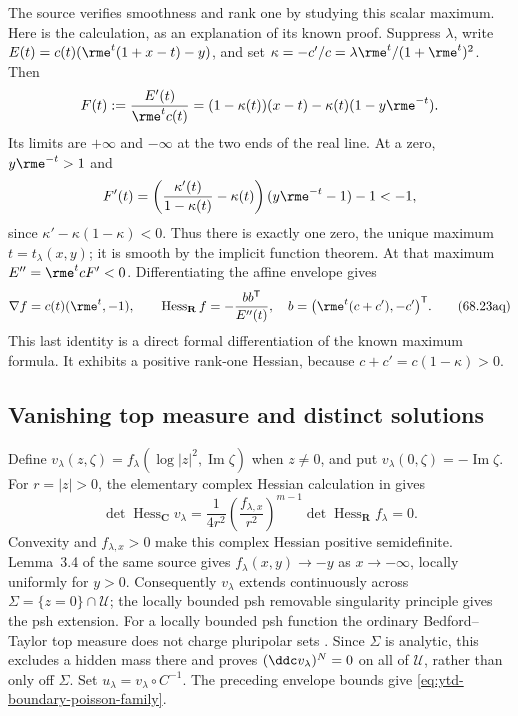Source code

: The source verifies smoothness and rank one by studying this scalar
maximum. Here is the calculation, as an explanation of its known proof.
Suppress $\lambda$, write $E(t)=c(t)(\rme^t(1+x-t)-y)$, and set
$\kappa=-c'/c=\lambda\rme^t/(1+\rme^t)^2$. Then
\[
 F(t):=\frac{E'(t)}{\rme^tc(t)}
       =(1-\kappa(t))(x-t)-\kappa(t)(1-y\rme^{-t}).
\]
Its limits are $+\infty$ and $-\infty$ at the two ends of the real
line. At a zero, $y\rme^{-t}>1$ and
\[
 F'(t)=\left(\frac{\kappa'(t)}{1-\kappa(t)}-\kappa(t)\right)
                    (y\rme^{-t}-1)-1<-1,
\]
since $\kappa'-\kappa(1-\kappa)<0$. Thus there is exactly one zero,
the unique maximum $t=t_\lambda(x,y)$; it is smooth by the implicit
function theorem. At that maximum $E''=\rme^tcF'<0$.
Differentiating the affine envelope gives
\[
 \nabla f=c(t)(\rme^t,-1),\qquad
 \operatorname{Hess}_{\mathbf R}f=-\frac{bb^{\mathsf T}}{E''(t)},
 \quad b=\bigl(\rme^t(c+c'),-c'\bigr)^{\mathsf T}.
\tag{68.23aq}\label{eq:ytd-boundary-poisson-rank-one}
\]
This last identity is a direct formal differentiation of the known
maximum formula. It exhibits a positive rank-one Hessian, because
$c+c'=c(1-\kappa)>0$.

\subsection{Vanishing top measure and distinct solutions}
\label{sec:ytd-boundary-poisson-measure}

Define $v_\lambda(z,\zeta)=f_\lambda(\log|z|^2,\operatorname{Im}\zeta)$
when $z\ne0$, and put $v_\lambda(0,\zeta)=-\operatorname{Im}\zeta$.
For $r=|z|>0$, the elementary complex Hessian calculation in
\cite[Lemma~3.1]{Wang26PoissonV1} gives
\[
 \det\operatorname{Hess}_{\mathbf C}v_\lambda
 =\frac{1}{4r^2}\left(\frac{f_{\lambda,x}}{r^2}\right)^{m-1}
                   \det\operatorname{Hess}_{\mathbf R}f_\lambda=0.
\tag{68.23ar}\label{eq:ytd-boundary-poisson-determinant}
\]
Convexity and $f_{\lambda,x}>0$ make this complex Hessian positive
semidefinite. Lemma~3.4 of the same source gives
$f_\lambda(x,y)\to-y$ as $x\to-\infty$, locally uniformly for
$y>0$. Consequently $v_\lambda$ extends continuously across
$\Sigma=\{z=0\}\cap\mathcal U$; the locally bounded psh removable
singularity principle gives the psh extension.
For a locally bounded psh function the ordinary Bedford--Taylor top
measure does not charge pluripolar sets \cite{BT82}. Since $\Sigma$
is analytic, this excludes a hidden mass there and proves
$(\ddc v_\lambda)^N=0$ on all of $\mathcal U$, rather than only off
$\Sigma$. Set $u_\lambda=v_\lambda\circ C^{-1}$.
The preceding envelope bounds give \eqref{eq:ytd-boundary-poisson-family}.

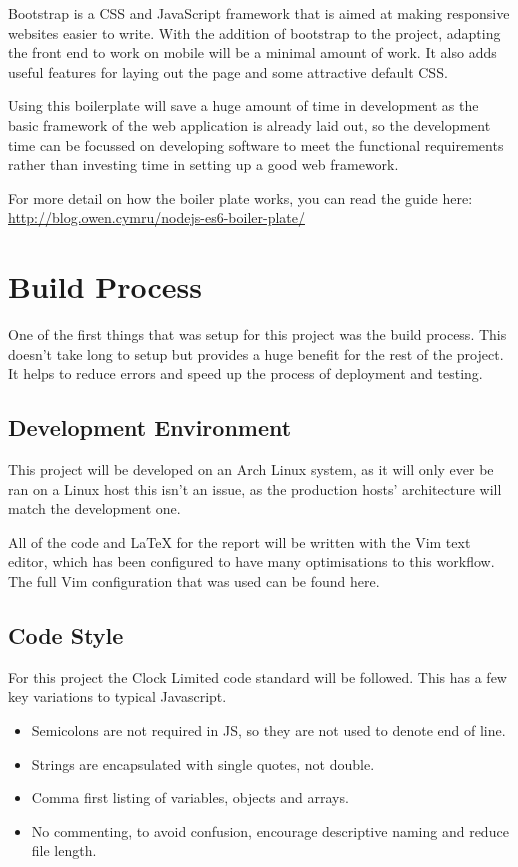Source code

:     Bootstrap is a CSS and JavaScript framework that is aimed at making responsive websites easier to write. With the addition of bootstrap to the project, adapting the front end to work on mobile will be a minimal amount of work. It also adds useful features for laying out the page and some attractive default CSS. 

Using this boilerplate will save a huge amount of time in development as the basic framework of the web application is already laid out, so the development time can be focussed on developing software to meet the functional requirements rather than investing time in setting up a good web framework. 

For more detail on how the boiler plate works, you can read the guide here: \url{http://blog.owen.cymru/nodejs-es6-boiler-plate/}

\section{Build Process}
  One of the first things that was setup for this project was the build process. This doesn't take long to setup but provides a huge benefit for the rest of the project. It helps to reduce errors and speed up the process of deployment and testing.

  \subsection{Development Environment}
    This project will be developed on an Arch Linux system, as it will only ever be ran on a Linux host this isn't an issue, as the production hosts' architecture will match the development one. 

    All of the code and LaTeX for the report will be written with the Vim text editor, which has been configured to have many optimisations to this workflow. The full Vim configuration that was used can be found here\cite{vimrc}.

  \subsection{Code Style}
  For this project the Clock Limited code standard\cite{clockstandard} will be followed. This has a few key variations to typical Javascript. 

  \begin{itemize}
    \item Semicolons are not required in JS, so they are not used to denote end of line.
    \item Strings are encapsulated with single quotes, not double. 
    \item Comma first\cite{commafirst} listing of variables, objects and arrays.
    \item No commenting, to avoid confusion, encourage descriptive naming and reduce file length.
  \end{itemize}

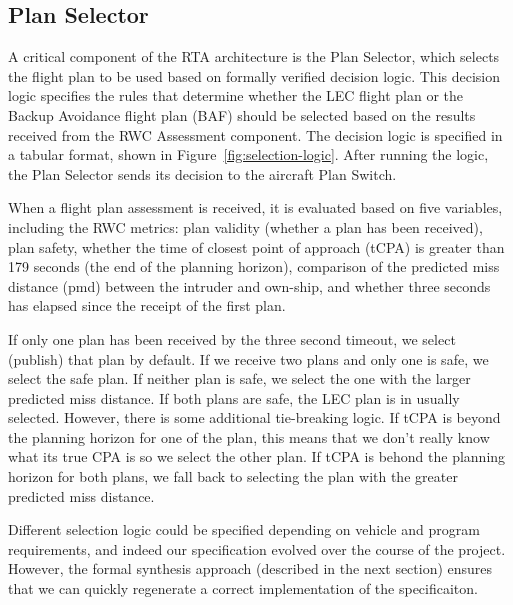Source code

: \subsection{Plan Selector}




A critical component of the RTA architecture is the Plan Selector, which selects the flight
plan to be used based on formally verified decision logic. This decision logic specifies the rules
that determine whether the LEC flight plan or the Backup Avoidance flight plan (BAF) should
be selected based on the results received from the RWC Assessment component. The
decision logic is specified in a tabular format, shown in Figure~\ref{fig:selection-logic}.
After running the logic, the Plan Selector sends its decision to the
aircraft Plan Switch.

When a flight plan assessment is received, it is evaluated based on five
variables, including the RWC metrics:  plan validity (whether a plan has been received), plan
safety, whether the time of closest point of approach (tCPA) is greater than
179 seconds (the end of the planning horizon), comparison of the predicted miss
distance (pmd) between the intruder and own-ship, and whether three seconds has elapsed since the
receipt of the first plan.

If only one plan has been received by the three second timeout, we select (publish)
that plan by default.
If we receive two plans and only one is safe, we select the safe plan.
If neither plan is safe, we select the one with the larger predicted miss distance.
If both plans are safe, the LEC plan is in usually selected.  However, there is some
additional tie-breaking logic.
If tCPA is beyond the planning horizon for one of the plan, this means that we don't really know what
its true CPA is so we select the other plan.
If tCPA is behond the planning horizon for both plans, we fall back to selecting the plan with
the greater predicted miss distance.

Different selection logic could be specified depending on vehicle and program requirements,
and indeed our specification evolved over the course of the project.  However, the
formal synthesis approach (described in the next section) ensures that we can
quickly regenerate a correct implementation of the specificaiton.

________________________________________

§ YOUR OBJECTIVE
Return each of the lines exactly as they appear above, with no images.

§ REPLY
Source code

: The source verifies smoothness and rank one by studying this scalar
maximum. Here is the calculation, as an explanation of its known proof.
Suppress $\lambda$, write $E(t)=c(t)(\rme^t(1+x-t)-y)$, and set
$\kappa=-c'/c=\lambda\rme^t/(1+\rme^t)^2$. Then
\[
 F(t):=\frac{E'(t)}{\rme^tc(t)}
       =(1-\kappa(t))(x-t)-\kappa(t)(1-y\rme^{-t}).
\]
Its limits are $+\infty$ and $-\infty$ at the two ends of the real
line. At a zero, $y\rme^{-t}>1$ and
\[
 F'(t)=\left(\frac{\kappa'(t)}{1-\kappa(t)}-\kappa(t)\right)
                    (y\rme^{-t}-1)-1<-1,
\]
since $\kappa'-\kappa(1-\kappa)<0$. Thus there is exactly one zero,
the unique maximum $t=t_\lambda(x,y)$; it is smooth by the implicit
function theorem. At that maximum $E''=\rme^tcF'<0$.
Differentiating the affine envelope gives
\[
 \nabla f=c(t)(\rme^t,-1),\qquad
 \operatorname{Hess}_{\mathbf R}f=-\frac{bb^{\mathsf T}}{E''(t)},
 \quad b=\bigl(\rme^t(c+c'),-c'\bigr)^{\mathsf T}.
\tag{68.23aq}\label{eq:ytd-boundary-poisson-rank-one}
\]
This last identity is a direct formal differentiation of the known
maximum formula. It exhibits a positive rank-one Hessian, because
$c+c'=c(1-\kappa)>0$.

\subsection{Vanishing top measure and distinct solutions}
\label{sec:ytd-boundary-poisson-measure}

Define $v_\lambda(z,\zeta)=f_\lambda(\log|z|^2,\operatorname{Im}\zeta)$
when $z\ne0$, and put $v_\lambda(0,\zeta)=-\operatorname{Im}\zeta$.
For $r=|z|>0$, the elementary complex Hessian calculation in
\cite[Lemma~3.1]{Wang26PoissonV1} gives
\[
 \det\operatorname{Hess}_{\mathbf C}v_\lambda
 =\frac{1}{4r^2}\left(\frac{f_{\lambda,x}}{r^2}\right)^{m-1}
                   \det\operatorname{Hess}_{\mathbf R}f_\lambda=0.
\tag{68.23ar}\label{eq:ytd-boundary-poisson-determinant}
\]
Convexity and $f_{\lambda,x}>0$ make this complex Hessian positive
semidefinite. Lemma~3.4 of the same source gives
$f_\lambda(x,y)\to-y$ as $x\to-\infty$, locally uniformly for
$y>0$. Consequently $v_\lambda$ extends continuously across
$\Sigma=\{z=0\}\cap\mathcal U$; the locally bounded psh removable
singularity principle gives the psh extension.
For a locally bounded psh function the ordinary Bedford--Taylor top
measure does not charge pluripolar sets \cite{BT82}. Since $\Sigma$
is analytic, this excludes a hidden mass there and proves
$(\ddc v_\lambda)^N=0$ on all of $\mathcal U$, rather than only off
$\Sigma$. Set $u_\lambda=v_\lambda\circ C^{-1}$.
The preceding envelope bounds give \eqref{eq:ytd-boundary-poisson-family}.

Source code

:     Bootstrap is a CSS and JavaScript framework that is aimed at making responsive websites easier to write. With the addition of bootstrap to the project, adapting the front end to work on mobile will be a minimal amount of work. It also adds useful features for laying out the page and some attractive default CSS. 

Using this boilerplate will save a huge amount of time in development as the basic framework of the web application is already laid out, so the development time can be focussed on developing software to meet the functional requirements rather than investing time in setting up a good web framework. 

For more detail on how the boiler plate works, you can read the guide here: \url{http://blog.owen.cymru/nodejs-es6-boiler-plate/}

\section{Build Process}
  One of the first things that was setup for this project was the build process. This doesn't take long to setup but provides a huge benefit for the rest of the project. It helps to reduce errors and speed up the process of deployment and testing.

  \subsection{Development Environment}
    This project will be developed on an Arch Linux system, as it will only ever be ran on a Linux host this isn't an issue, as the production hosts' architecture will match the development one. 

    All of the code and LaTeX for the report will be written with the Vim text editor, which has been configured to have many optimisations to this workflow. The full Vim configuration that was used can be found here\cite{vimrc}.

  \subsection{Code Style}
  For this project the Clock Limited code standard\cite{clockstandard} will be followed. This has a few key variations to typical Javascript. 

  \begin{itemize}
    \item Semicolons are not required in JS, so they are not used to denote end of line.
    \item Strings are encapsulated with single quotes, not double. 
    \item Comma first\cite{commafirst} listing of variables, objects and arrays.
    \item No commenting, to avoid confusion, encourage descriptive naming and reduce file length.
  \end{itemize}

Source code

: \subsection{Plan Selector}




A critical component of the RTA architecture is the Plan Selector, which selects the flight
plan to be used based on formally verified decision logic. This decision logic specifies the rules
that determine whether the LEC flight plan or the Backup Avoidance flight plan (BAF) should
be selected based on the results received from the RWC Assessment component. The
decision logic is specified in a tabular format, shown in Figure~\ref{fig:selection-logic}.
After running the logic, the Plan Selector sends its decision to the
aircraft Plan Switch.

When a flight plan assessment is received, it is evaluated based on five
variables, including the RWC metrics:  plan validity (whether a plan has been received), plan
safety, whether the time of closest point of approach (tCPA) is greater than
179 seconds (the end of the planning horizon), comparison of the predicted miss
distance (pmd) between the intruder and own-ship, and whether three seconds has elapsed since the
receipt of the first plan.

If only one plan has been received by the three second timeout, we select (publish)
that plan by default.
If we receive two plans and only one is safe, we select the safe plan.
If neither plan is safe, we select the one with the larger predicted miss distance.
If both plans are safe, the LEC plan is in usually selected.  However, there is some
additional tie-breaking logic.
If tCPA is beyond the planning horizon for one of the plan, this means that we don't really know what
its true CPA is so we select the other plan.
If tCPA is behond the planning horizon for both plans, we fall back to selecting the plan with
the greater predicted miss distance.

Different selection logic could be specified depending on vehicle and program requirements,
and indeed our specification evolved over the course of the project.  However, the
formal synthesis approach (described in the next section) ensures that we can
quickly regenerate a correct implementation of the specificaiton.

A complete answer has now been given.